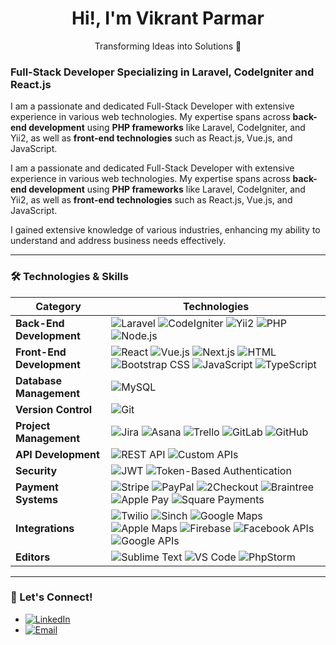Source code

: 
<h1 align="center"> Hi!, I'm Vikrant Parmar </br> </h1>
<p align="center">Transforming Ideas into Solutions 🚀</p>



### Full-Stack Developer Specializing in Laravel, CodeIgniter and React.js

I am a passionate and dedicated Full-Stack Developer with extensive experience in various web technologies. My expertise spans across **back-end development** using **PHP frameworks** like Laravel, CodeIgniter, and Yii2, as well as **front-end technologies** such as React.js, Vue.js, and JavaScript.

I am a passionate and dedicated Full-Stack Developer with extensive experience in various web technologies. My expertise spans across **back-end development** using **PHP frameworks** like Laravel, CodeIgniter, and Yii2, as well as **front-end technologies** such as React.js, Vue.js, and JavaScript.

I gained extensive knowledge of various industries, enhancing my ability to understand and address business needs effectively.

---
### 🛠 Technologies & Skills

| **Category**              | **Technologies**                                                                                                                                                                                             |
|---------------------------|--------------------------------------------------------------------------------------------------------------------------------------------------------------------------------------------------------------|
| **Back-End Development**  | ![Laravel](https://img.shields.io/badge/Laravel-%23FF2D20.svg?style=flat&logo=laravel&logoColor=white) ![CodeIgniter](https://img.shields.io/badge/CodeIgniter-%23EE4623.svg?style=flat&logo=codeIgniter&logoColor=white) ![Yii2](https://img.shields.io/badge/Yii2-%238F3DFE.svg?style=flat&logo=yii&logoColor=white) ![PHP](https://img.shields.io/badge/PHP-%23777BB4.svg?style=flat&logo=php&logoColor=white) ![Node.js](https://img.shields.io/badge/Node.js-339933?style=flat&logo=nodedotjs&logoColor=white) |
| **Front-End Development** | ![React](https://img.shields.io/badge/React-20232A?style=flat&logo=react&logoColor=61DAFB) ![Vue.js](https://img.shields.io/badge/Vue.js-%234FC08D.svg?style=flat&logo=vue.js&logoColor=white) ![Next.js](https://img.shields.io/badge/Next.js-black?style=flat&logo=next.js&logoColor=white) ![HTML](https://img.shields.io/badge/HTML5-%23E34F26.svg?style=flat&logo=html5&logoColor=white) ![Bootstrap CSS](https://img.shields.io/badge/Bootstrap-%237952B3.svg?style=flat&logo=bootstrap&logoColor=white) ![JavaScript](https://img.shields.io/badge/JavaScript-%23F7DF1E.svg?style=flat&logo=javascript&logoColor=black) ![TypeScript](https://img.shields.io/badge/TypeScript-%233178C6.svg?style=flat&logo=typescript&logoColor=white)     |
| **Database Management**   | ![MySQL](https://img.shields.io/badge/MySQL-%234479A1.svg?style=flat&logo=mysql&logoColor=white)                                                                 |
| **Version Control**       | ![Git](https://img.shields.io/badge/GIT-%23F05032.svg?style=flat&logo=git&logoColor=white)                                                                        |
| **Project Management**    | ![Jira](https://img.shields.io/badge/Jira-%230052CC.svg?style=flat&logo=jira&logoColor=white) ![Asana](https://img.shields.io/badge/Asana-%23F06A6A.svg?style=flat&logo=asana&logoColor=white) ![Trello](https://img.shields.io/badge/Trello-%23026AA7.svg?style=flat&logo=trello&logoColor=white) ![GitLab](https://img.shields.io/badge/GitLab-%23FC6D26.svg?style=flat&logo=gitlab&logoColor=white) ![GitHub](https://img.shields.io/badge/GitHub-%23181717.svg?style=flat&logo=github&logoColor=white)       |
| **API Development**       | ![REST API](https://img.shields.io/badge/REST-API-%2320232A.svg?style=flat&logo=postman&logoColor=white) ![Custom APIs](https://img.shields.io/badge/Custom_APIs-%2345A29E.svg?style=flat)                              |
| **Security**              | ![JWT](https://img.shields.io/badge/JWT-%23EF2E25.svg?style=flat&logo=json-web-tokens&logoColor=white) ![Token-Based Authentication](https://img.shields.io/badge/Token--Based_Auth-%23171817.svg?style=flat)    |
| **Payment Systems**       | ![Stripe](https://img.shields.io/badge/Stripe-%23646EDE.svg?style=flat&logo=stripe&logoColor=white) ![PayPal](https://img.shields.io/badge/PayPal-%2300457C.svg?style=flat&logo=paypal&logoColor=white) ![2Checkout](https://img.shields.io/badge/2Checkout-%23A2A5A1.svg?style=flat) ![Braintree](https://img.shields.io/badge/Braintree-%23452244.svg?style=flat&logo=braintree&logoColor=white) ![Apple Pay](https://img.shields.io/badge/ApplePay-%23000000.svg?style=flat&logo=apple-pay&logoColor=white) ![Square Payments](https://img.shields.io/badge/Square-Payments-brightgreen?logo=square) |
| **Integrations**          | ![Twilio](https://img.shields.io/badge/Twilio-%23F22F46.svg?style=flat&logo=twilio&logoColor=white) ![Sinch](https://img.shields.io/badge/Sinch-%23FFCC33.svg?style=flat) ![Google Maps](https://img.shields.io/badge/Google_Maps-%234285F4.svg?style=flat&logo=google-maps&logoColor=white) ![Apple Maps](https://img.shields.io/badge/Apple_Maps-%23000000.svg?style=flat&logo=apple&logoColor=white) ![Firebase](https://img.shields.io/badge/Firebase-%23FFCA28.svg?style=flat&logo=firebase&logoColor=white) ![Facebook APIs](https://img.shields.io/badge/Facebook_APIs-%231877F2.svg?style=flat&logo=facebook&logoColor=white) ![Google APIs](https://img.shields.io/badge/Google_APIs-%234285F4.svg?style=flat&logo=google&logoColor=white) |
| **Editors**                | ![Sublime Text](https://img.shields.io/badge/Sublime_Text-%23575757.svg?style=flat&logo=sublime-text&logoColor=important) ![VS Code](https://img.shields.io/badge/VS_Code-%23007ACC.svg?style=flat&logo=visual-studio-code&logoColor=white) ![PhpStorm](https://img.shields.io/badge/PhpStorm-%238038BF.svg?style=flat&logo=phpstorm&logoColor=white)   |

---


### 🤝 Let's Connect!
- [![LinkedIn](https://img.shields.io/badge/linkedin-vikrantrp-0077B5.svg)](https://www.linkedin.com/in/vikrantrp/)
- [![Email](https://img.shields.io/badge/Email-vikrant.parmar91@gmail.com-4CAF50.svg)](mailto:vikrant.parmar91@gmail.com)



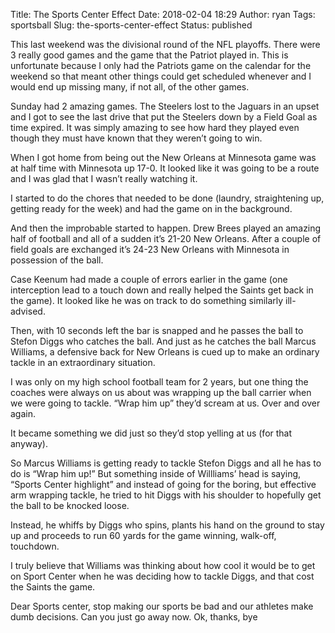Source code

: Title: The Sports Center Effect
Date: 2018-02-04 18:29
Author: ryan
Tags: sportsball
Slug: the-sports-center-effect
Status: published

This last weekend was the divisional round of the NFL playoffs. There were 3 really good games and the game that the Patriot played in. This is unfortunate because I only had the Patriots game on the calendar for the weekend so that meant other things could get scheduled whenever and I would end up missing many, if not all, of the other games.

Sunday had 2 amazing games. The Steelers lost to the Jaguars in an upset and I got to see the last drive that put the Steelers down by a Field Goal as time expired. It was simply amazing to see how hard they played even though they must have known that they weren’t going to win.

When I got home from being out the New Orleans at Minnesota game was at half time with Minnesota up 17-0. It looked like it was going to be a route and I was glad that I wasn’t really watching it.

I started to do the chores that needed to be done (laundry, straightening up, getting ready for the week) and had the game on in the background.

And then the improbable started to happen. Drew Brees played an amazing half of football and all of a sudden it’s 21-20 New Orleans. After a couple of field goals are exchanged it’s 24-23 New Orleans with Minnesota in possession of the ball.

Case Keenum had made a couple of errors earlier in the game (one interception lead to a touch down and really helped the Saints get back in the game). It looked like he was on track to do something similarly ill-advised.

Then, with 10 seconds left the bar is snapped and he passes the ball to Stefon Diggs who catches the ball. And just as he catches the ball Marcus Williams, a defensive back for New Orleans is cued up to make an ordinary tackle in an extraordinary situation.

I was only on my high school football team for 2 years, but one thing the coaches were always on us about was wrapping up the ball carrier when we were going to tackle. “Wrap him up” they’d scream at us. Over and over again.

It became something we did just so they’d stop yelling at us (for that anyway).

So Marcus Williams is getting ready to tackle Stefon Diggs and all he has to do is “Wrap him up!” But something inside of Willliams’ head is saying, “Sports Center highlight” and instead of going for the boring, but effective arm wrapping tackle, he tried to hit Diggs with his shoulder to hopefully get the ball to be knocked loose.

Instead, he whiffs by Diggs who spins, plants his hand on the ground to stay up and proceeds to run 60 yards for the game winning, walk-off, touchdown.

I truly believe that Williams was thinking about how cool it would be to get on Sport Center when he was deciding how to tackle Diggs, and that cost the Saints the game.

Dear Sports center, stop making our sports be bad and our athletes make dumb decisions. Can you just go away now. Ok, thanks, bye

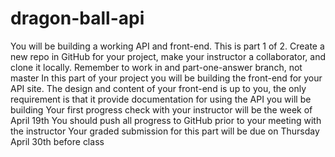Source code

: # dragon-ball-api

You will be building a working API and front-end. This is part 1 of 2.
Create a new repo in GitHub for your project, make your instructor a collaborator, and clone it locally. Remember to work in and part-one-answer branch, not master
In this part of your project you will be building the front-end for your API site. The design and content of your front-end is up to you, the only requirement is that it provide documentation for using the API you will be building
Your first progress check with your instructor will be the week of April 19th
You should push all progress to GitHub prior to your meeting with the instructor
Your graded submission for this part will be due on Thursday April 30th before class

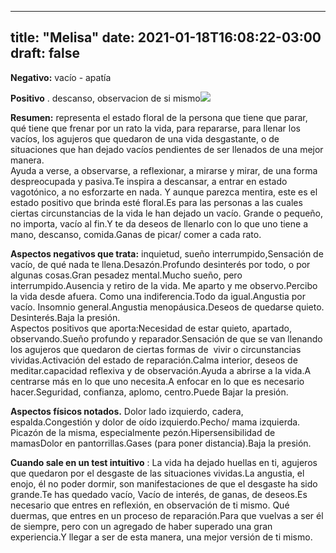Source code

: 
---
title: "Melisa"
date: 2021-01-18T16:08:22-03:00
draft: false
--- 
        

 




**Negativo:**  vacío - apatía

**Positivo** . descanso, observacion de si mismo![](images/melisa_8rod7tcg.jpg)

**Resumen:**  representa el estado floral de la persona que tiene que parar, qué tiene que frenar por un rato la vida, para repararse, para llenar los vacíos, los agujeros que quedaron de una vida desgastante, o de situaciones que han dejado vacíos pendientes de ser llenados de una mejor manera.  
Ayuda a verse, a observarse, a reflexionar, a mirarse y mirar, de una forma despreocupada y pasiva.Te inspira a descansar, a entrar en estado vagotónico, a no esforzarte en nada. Y aunque parezca mentira, este es el estado positivo que brinda esté floral.Es para las personas a las cuales ciertas circunstancias de la vida le han dejado un vacío. Grande o pequeño, no importa, vacío al fin.Y te da deseos de llenarlo con lo que uno tiene a mano, descanso, comida.Ganas de picar/ comer a cada rato.  


**Aspectos negativos que trata:**  inquietud, sueño interrumpido,Sensación de vacío, de qué nada te llena.Desazón.Profundo desinterés por todo, o por algunas cosas.Gran pesadez mental.Mucho sueño, pero interrumpido.Ausencia y retiro de la vida. Me aparto y me observo.Percibo la vida desde afuera. Como una indiferencia.Todo da igual.Angustia por vacío. Insomnio general.Angustia menopáusica.Deseos de quedarse quieto. Desinterés.Baja la presión.  
Aspectos positivos que aporta:Necesidad de estar quieto, apartado, observando.Sueño profundo y reparador.Sensación de que se van llenando los agujeros que quedaron de ciertas formas de  vivir o circunstancias vividas.Activación del estado de reparación.Calma interior, deseos de meditar.capacidad reflexiva y de observación.Ayuda a abrirse a la vida.A centrarse más en lo que uno necesita.A enfocar en lo que es necesario hacer.Seguridad, confianza, aplomo, centro.Puede Bajar la presión.  


**Aspectos físicos notados.** Dolor lado izquierdo, cadera, espalda.Congestión y dolor de oído izquierdo.Pecho/ mama izquierda. Picazón de la misma, especialmente pezón.Hipersensibilidad de mamasDolor en pantorrillas.Gases (para poner distancia).Baja la presión.  


**Cuando sale en un test intuitivo** : La vida ha dejado huellas en ti, agujeros que quedaron por el desgaste de las situaciones vividas.La angustia, el enojo, él no poder dormir, son manifestaciones de que el desgaste ha sido grande.Te has quedado vacío, Vacío de interés, de ganas, de deseos.Es necesario que entres en reflexión, en observación de ti mismo. Qué duermas, que entres en un proceso de reparación.Para que vuelvas a ser él de siempre, pero con un agregado de haber superado una gran experiencia.Y llegar a ser de esta manera, una mejor versión de ti mismo.  







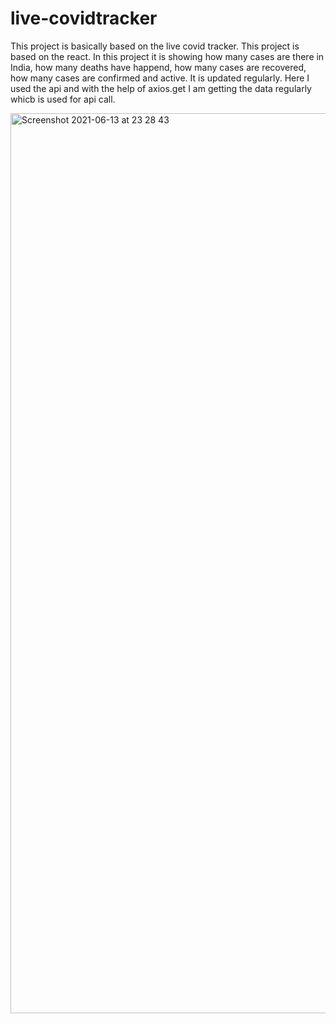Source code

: # live-covidtracker
This project is basically based on the live covid tracker. This project is based on the react. In this project it is showing how many cases are there in India, how many deaths have happend, how many cases are recovered, how many cases are confirmed and active. It is updated regularly. Here I used the api and with the help of axios.get I am getting the data regularly whicb is used for api call.

<img width="1440" alt="Screenshot 2021-06-13 at 23 28 43" src="https://user-images.githubusercontent.com/85185631/121817641-3b7fd880-cca0-11eb-9fab-e65252500beb.png">
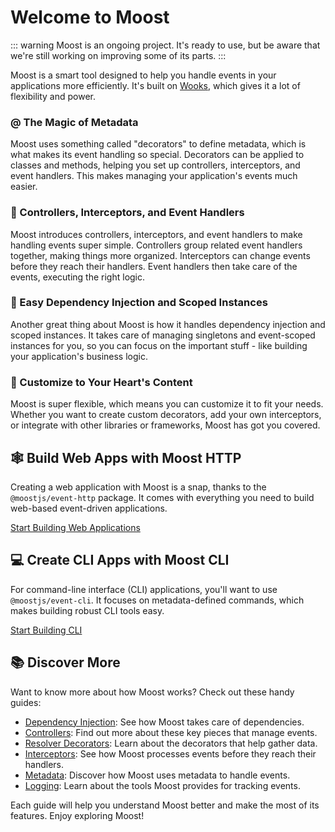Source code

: # Welcome to Moost

::: warning
Moost is an ongoing project. It's ready to use, but be aware that we're still working on improving some of its parts.
:::

Moost is a smart tool designed to help you handle events in your applications more efficiently. It's built on [Wooks](https://wooks.moost.org), which gives it a lot of flexibility and power. 

### @ The Magic of Metadata
Moost uses something called "decorators" to define metadata, which is what makes its event handling so special. Decorators can be applied to classes and methods, helping you set up controllers, interceptors, and event handlers. This makes managing your application's events much easier.

### 🚀 Controllers, Interceptors, and Event Handlers
Moost introduces controllers, interceptors, and event handlers to make handling events super simple. Controllers group related event handlers together, making things more organized. Interceptors can change events before they reach their handlers. Event handlers then take care of the events, executing the right logic.

### 💉 Easy Dependency Injection and Scoped Instances
Another great thing about Moost is how it handles dependency injection and scoped instances. It takes care of managing singletons and event-scoped instances for you, so you can focus on the important stuff - like building your application's business logic.

### 🧩 Customize to Your Heart's Content
Moost is super flexible, which means you can customize it to fit your needs. Whether you want to create custom decorators, add your own interceptors, or integrate with other libraries or frameworks, Moost has got you covered.

## 🕸️ Build Web Apps with Moost HTTP

Creating a web application with Moost is a snap, thanks to the `@moostjs/event-http` package. It comes with everything you need to build web-based event-driven applications.

[Start Building Web Applications](/webapp/)

## 💻 Create CLI Apps with Moost CLI

For command-line interface (CLI) applications, you'll want to use `@moostjs/event-cli`. It focuses on metadata-defined commands, which makes building robust CLI tools easy.

[Start Building CLI](/cliapp/)

## 📚 Discover More

Want to know more about how Moost works? Check out these handy guides:

- [Dependency Injection](/moost/di/): See how Moost takes care of dependencies.
- [Controllers](/moost/controllers): Find out more about these key pieces that manage events.
- [Resolver Decorators](/moost/resolvers): Learn about the decorators that help gather data.
- [Interceptors](/moost/interceptors): See how Moost processes events before they reach their handlers.
- [Metadata](/moost/meta/): Discover how Moost uses metadata to handle events.
- [Logging](/moost/logging): Learn about the tools Moost provides for tracking events.

Each guide will help you understand Moost better and make the most of its features. Enjoy exploring Moost!
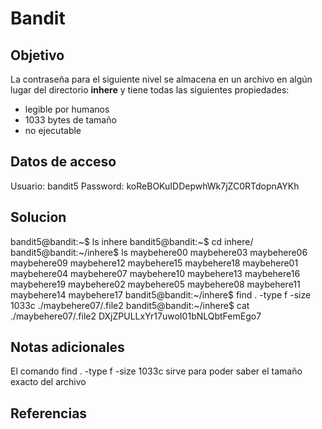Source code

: # Bandit

## Objetivo
La contraseña para el siguiente nivel se almacena en un archivo en algún lugar del directorio **inhere** y tiene todas las siguientes propiedades:

-   legible por humanos
-   1033 bytes de tamaño
-   no ejecutable
## Datos de acceso
Usuario: bandit5
Password: koReBOKuIDDepwhWk7jZC0RTdopnAYKh
## Solucion
bandit5@bandit:~$ ls
inhere
bandit5@bandit:~$ cd inhere/
bandit5@bandit:~/inhere$ ls
maybehere00  maybehere03  maybehere06  maybehere09  maybehere12  maybehere15  maybehere18
maybehere01  maybehere04  maybehere07  maybehere10  maybehere13  maybehere16  maybehere19
maybehere02  maybehere05  maybehere08  maybehere11  maybehere14  maybehere17
bandit5@bandit:~/inhere$ find . -type f -size 1033c
./maybehere07/.file2
bandit5@bandit:~/inhere$ cat ./maybehere07/.file2
DXjZPULLxYr17uwoI01bNLQbtFemEgo7
## Notas adicionales
El comando find . -type f -size 1033c sirve para poder saber el tamaño exacto del archivo
## Referencias
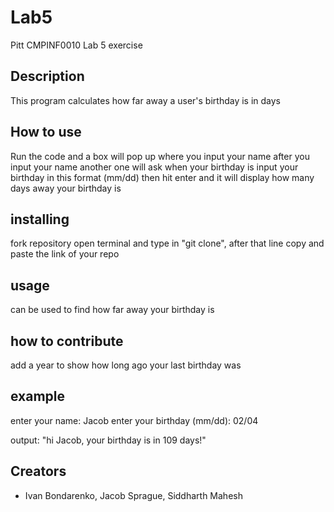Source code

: # Lab5
Pitt CMPINF0010 Lab 5 exercise

## Description
This program calculates how far away a user's birthday is in days

## How to use
Run the code and a box will pop up where you input your name
after you input your name another one will ask when your birthday is
input your birthday in this format (mm/dd)
then hit enter and it will display how many days away your birthday is

## installing
fork repository
open terminal and type in "git clone", after that line copy and paste the link of your repo

## usage
can be used to find how far away your birthday is

## how to contribute
add a year to show how long ago your last birthday was

## example
enter your name: Jacob
enter your birthday (mm/dd): 02/04

output: "hi Jacob, your birthday is in 109 days!"

## Creators
- Ivan Bondarenko, Jacob Sprague, Siddharth Mahesh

-------

▶ [Your goal]: Take only the lines above from the one that has "- [Controllers](/moost/controllers): Find" through the one that has "## Notas adicionales" and reproduce them exactly, omitting any pictures.

▶ [Written reply]:
- [Controllers](/moost/controllers): Find out more about these key pieces that manage events.
- [Resolver Decorators](/moost/resolvers): Learn about the decorators that help gather data.
- [Interceptors](/moost/interceptors): See how Moost processes events before they reach their handlers.
- [Metadata](/moost/meta/): Discover how Moost uses metadata to handle events.
- [Logging](/moost/logging): Learn about the tools Moost provides for tracking events.

Each guide will help you understand Moost better and make the most of its features. Enjoy exploring Moost!
Source code

: # Bandit

## Objetivo
La contraseña para el siguiente nivel se almacena en un archivo en algún lugar del directorio **inhere** y tiene todas las siguientes propiedades:

-   legible por humanos
-   1033 bytes de tamaño
-   no ejecutable
## Datos de acceso
Usuario: bandit5
Password: koReBOKuIDDepwhWk7jZC0RTdopnAYKh
## Solucion
bandit5@bandit:~$ ls
inhere
bandit5@bandit:~$ cd inhere/
bandit5@bandit:~/inhere$ ls
maybehere00  maybehere03  maybehere06  maybehere09  maybehere12  maybehere15  maybehere18
maybehere01  maybehere04  maybehere07  maybehere10  maybehere13  maybehere16  maybehere19
maybehere02  maybehere05  maybehere08  maybehere11  maybehere14  maybehere17
bandit5@bandit:~/inhere$ find . -type f -size 1033c
./maybehere07/.file2
bandit5@bandit:~/inhere$ cat ./maybehere07/.file2
DXjZPULLxYr17uwoI01bNLQbtFemEgo7
## Notas adicionales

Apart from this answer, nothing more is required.